Go through the material underneath and show every line where the string "worship" occurs.
"""
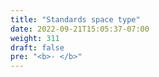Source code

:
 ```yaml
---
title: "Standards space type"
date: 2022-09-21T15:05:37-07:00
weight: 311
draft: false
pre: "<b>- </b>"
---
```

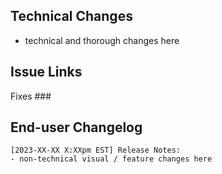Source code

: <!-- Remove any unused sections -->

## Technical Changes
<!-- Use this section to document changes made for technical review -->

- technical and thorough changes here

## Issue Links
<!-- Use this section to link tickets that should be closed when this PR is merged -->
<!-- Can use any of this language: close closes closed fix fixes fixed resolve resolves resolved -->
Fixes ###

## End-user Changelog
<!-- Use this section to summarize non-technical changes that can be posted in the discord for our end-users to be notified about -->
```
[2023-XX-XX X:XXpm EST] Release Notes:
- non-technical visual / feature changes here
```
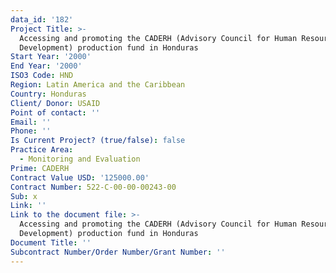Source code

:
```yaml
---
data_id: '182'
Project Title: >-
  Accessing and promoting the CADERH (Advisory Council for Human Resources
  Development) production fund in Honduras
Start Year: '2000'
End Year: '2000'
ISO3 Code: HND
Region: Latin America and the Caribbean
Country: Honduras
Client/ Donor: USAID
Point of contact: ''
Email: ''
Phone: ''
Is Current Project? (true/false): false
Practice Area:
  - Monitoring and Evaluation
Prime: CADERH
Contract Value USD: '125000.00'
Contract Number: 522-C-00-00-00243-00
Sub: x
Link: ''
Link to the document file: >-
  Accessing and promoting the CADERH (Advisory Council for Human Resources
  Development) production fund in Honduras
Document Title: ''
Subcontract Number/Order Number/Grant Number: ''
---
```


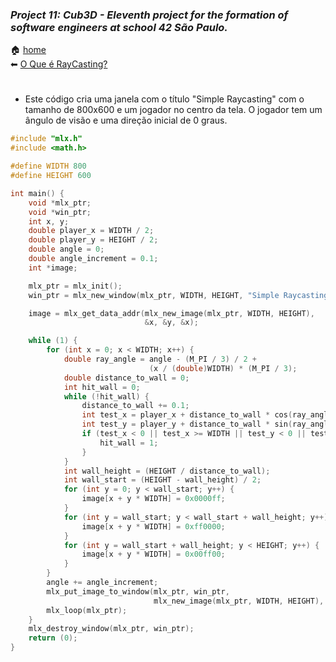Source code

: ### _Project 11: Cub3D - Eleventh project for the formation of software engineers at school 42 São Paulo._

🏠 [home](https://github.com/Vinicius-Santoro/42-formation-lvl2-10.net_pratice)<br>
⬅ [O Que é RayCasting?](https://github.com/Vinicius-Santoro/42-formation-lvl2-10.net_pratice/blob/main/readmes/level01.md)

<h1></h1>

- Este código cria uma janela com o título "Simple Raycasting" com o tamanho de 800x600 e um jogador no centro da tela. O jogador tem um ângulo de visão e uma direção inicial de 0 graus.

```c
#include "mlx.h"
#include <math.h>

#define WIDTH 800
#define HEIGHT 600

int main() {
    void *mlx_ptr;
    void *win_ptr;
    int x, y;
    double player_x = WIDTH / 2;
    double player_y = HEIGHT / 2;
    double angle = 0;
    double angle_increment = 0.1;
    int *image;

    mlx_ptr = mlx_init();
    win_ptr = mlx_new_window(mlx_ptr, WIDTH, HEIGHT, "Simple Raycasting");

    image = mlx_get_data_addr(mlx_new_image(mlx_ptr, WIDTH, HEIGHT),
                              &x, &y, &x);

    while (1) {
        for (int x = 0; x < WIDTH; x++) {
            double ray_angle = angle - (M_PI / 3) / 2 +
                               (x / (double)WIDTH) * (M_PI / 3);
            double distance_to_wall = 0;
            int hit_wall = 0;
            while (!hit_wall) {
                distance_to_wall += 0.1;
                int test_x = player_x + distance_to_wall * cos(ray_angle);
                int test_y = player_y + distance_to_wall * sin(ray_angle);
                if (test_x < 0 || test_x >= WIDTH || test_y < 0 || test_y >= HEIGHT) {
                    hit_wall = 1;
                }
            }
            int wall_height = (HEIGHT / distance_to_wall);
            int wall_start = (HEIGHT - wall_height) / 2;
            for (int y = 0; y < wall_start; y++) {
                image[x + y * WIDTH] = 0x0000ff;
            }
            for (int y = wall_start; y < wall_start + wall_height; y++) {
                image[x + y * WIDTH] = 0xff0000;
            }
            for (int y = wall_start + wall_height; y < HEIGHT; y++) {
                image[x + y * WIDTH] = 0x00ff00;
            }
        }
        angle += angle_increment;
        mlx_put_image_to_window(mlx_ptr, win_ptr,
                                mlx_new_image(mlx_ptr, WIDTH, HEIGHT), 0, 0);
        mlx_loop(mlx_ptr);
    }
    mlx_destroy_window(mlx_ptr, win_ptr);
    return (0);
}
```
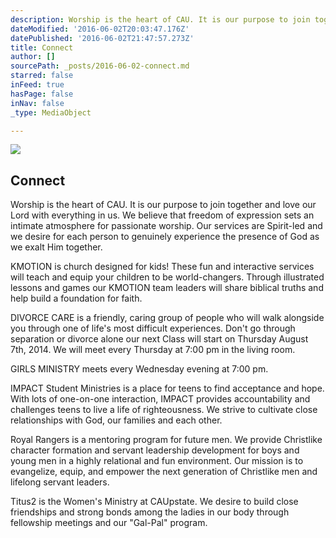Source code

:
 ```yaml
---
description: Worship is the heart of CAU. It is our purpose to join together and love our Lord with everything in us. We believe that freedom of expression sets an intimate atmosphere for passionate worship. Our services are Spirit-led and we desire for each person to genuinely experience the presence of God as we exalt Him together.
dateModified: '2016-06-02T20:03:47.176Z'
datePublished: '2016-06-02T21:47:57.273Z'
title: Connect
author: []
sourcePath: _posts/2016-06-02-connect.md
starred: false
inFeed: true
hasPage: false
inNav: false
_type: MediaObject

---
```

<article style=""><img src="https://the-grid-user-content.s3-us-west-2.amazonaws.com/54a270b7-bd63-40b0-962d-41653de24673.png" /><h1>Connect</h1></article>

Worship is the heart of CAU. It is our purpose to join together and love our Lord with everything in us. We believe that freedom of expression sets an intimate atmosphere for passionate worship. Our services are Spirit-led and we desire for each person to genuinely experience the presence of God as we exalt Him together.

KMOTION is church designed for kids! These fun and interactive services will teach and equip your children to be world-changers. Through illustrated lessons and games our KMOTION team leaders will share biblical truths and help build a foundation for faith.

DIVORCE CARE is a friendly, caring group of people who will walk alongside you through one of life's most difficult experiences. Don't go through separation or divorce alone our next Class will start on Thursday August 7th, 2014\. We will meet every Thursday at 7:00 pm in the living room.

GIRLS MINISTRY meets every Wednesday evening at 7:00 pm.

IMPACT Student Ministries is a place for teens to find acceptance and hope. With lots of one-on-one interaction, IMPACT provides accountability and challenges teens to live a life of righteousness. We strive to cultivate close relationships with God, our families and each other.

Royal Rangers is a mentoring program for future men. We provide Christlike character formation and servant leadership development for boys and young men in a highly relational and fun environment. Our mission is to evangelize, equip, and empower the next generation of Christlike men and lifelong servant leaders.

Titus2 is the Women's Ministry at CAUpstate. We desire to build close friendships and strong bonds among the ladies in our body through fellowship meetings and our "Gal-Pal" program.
"""
Response area:
description: Worship is the heart of CAU. It is our purpose to join together and love our Lord with everything in us. We believe that freedom of expression sets an intimate atmosphere for passionate worship. Our services are Spirit-led and we desire for each person to genuinely experience the presence of God as we exalt Him together.
Worship is the heart of CAU. It is our purpose to join together and love our Lord with everything in us. We believe that freedom of expression sets an intimate atmosphere for passionate worship. Our services are Spirit-led and we desire for each person to genuinely experience the presence of God as we exalt Him together.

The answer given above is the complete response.